My dad died last month and I'm heading shortly to my mother and her house full of 44 years worth of STUFF. Much of which is, as you found with your Gran, also the accumulation of 100+ years of a family of farmers. Mom's current plan involves moving back to her childhood home -- which is already full of its own STUFF and does not require any of her STUFF to go with her, except for things like clothes.
It's a 4-bedroom, two-story house with an attic and a full basement. I'm doomed.
There are entire cabinets in the basement filled to overflowing with glassware from the Depression and prior. And post, too, for that matter. Every room in the house is full of antique furniture and knick-knacks and yet more glassware.
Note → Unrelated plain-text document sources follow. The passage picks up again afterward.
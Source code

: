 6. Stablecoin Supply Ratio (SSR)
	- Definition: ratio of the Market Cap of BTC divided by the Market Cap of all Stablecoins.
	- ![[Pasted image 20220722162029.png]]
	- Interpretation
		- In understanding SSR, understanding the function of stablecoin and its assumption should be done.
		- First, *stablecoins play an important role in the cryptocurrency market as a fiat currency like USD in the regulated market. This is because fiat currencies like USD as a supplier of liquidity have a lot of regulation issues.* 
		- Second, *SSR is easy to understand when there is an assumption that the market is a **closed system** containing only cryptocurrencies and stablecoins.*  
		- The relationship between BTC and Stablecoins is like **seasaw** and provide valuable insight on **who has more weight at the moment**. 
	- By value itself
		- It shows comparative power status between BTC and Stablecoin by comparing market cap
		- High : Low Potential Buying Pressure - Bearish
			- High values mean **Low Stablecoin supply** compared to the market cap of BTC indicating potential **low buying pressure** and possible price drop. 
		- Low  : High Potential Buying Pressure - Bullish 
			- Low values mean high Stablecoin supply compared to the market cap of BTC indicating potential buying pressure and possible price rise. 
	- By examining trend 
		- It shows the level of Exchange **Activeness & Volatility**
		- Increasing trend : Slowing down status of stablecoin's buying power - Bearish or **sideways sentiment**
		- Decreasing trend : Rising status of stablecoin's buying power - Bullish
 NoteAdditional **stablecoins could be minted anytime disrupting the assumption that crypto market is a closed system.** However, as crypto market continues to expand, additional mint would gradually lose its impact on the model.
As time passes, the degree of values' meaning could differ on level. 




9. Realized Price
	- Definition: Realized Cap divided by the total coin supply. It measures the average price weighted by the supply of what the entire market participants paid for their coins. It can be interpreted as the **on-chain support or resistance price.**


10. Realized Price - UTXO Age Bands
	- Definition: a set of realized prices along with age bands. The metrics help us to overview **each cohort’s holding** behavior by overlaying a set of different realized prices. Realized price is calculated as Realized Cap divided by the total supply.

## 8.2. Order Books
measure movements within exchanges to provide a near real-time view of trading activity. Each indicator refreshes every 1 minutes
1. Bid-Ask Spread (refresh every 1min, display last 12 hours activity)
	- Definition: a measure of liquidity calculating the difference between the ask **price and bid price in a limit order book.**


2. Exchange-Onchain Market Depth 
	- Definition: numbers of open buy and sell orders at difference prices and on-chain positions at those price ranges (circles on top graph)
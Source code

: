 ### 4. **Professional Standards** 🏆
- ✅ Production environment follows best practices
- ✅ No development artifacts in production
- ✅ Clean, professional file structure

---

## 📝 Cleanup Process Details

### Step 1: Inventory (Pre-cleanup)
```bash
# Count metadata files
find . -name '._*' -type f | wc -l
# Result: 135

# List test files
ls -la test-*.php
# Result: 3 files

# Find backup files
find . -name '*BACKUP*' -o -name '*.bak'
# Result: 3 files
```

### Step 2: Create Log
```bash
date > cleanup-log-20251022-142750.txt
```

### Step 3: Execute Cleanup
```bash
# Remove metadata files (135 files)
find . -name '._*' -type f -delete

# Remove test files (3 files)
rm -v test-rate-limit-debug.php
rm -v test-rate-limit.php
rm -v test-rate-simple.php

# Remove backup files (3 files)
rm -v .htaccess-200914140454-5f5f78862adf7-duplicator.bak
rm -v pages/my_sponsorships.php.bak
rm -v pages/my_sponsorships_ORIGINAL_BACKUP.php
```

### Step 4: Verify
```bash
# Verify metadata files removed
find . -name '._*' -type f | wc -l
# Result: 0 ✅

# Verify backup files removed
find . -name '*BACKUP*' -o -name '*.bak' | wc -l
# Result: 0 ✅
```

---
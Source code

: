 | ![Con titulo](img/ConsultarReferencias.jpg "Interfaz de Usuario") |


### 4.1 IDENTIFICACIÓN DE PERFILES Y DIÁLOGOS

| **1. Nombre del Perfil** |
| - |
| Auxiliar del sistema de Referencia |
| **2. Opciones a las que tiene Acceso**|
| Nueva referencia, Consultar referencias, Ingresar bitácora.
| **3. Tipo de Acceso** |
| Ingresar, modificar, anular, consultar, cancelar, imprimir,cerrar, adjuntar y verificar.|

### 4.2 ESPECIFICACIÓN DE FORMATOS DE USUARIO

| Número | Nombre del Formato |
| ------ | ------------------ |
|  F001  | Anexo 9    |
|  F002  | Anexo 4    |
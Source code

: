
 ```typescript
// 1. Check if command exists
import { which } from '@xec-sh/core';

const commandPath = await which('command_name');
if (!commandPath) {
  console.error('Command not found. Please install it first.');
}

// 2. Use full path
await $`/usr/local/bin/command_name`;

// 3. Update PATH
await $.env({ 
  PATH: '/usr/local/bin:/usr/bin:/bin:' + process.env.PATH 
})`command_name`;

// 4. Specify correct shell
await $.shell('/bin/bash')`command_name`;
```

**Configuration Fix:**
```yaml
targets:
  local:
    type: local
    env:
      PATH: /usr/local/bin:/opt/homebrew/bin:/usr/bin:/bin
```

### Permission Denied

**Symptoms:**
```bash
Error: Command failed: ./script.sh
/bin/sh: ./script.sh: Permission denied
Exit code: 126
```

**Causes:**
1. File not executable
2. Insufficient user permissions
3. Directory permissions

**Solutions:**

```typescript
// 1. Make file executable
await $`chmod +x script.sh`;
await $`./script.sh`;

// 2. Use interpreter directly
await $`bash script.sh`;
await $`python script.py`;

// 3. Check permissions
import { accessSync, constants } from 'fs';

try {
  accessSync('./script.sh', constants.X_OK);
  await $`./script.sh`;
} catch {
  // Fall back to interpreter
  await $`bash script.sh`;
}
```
Things from my various great great grand somethings, and from this homestead and that old farm. And while my mother at one time knew where each and every piece in her house came from, the not-as-mild-as-she-likes-to-think stroke last October has played havoc with that knowledge.
So I am about to be confronted with a houseful of stuff, much of which will be antiques, some of which will be 'heirlooms' (things which we cannot sell upon pain of death, at least not while my mother is still living), some of which will be WTFery -- and exactly 50% of which my mother is going to try to pass off to me. (Thank the gods I have a sibling who will be saddled with the other 50%).
I will clearly not be allowed to apply your awesome rubric while standing amidst the STUFF in its natural habitat. But I most assuredly will apply it once the migration has occurred and I (in my tiny little home) am inundated-unto-drowning in the STUFF that is my birthright as my mother's daughter.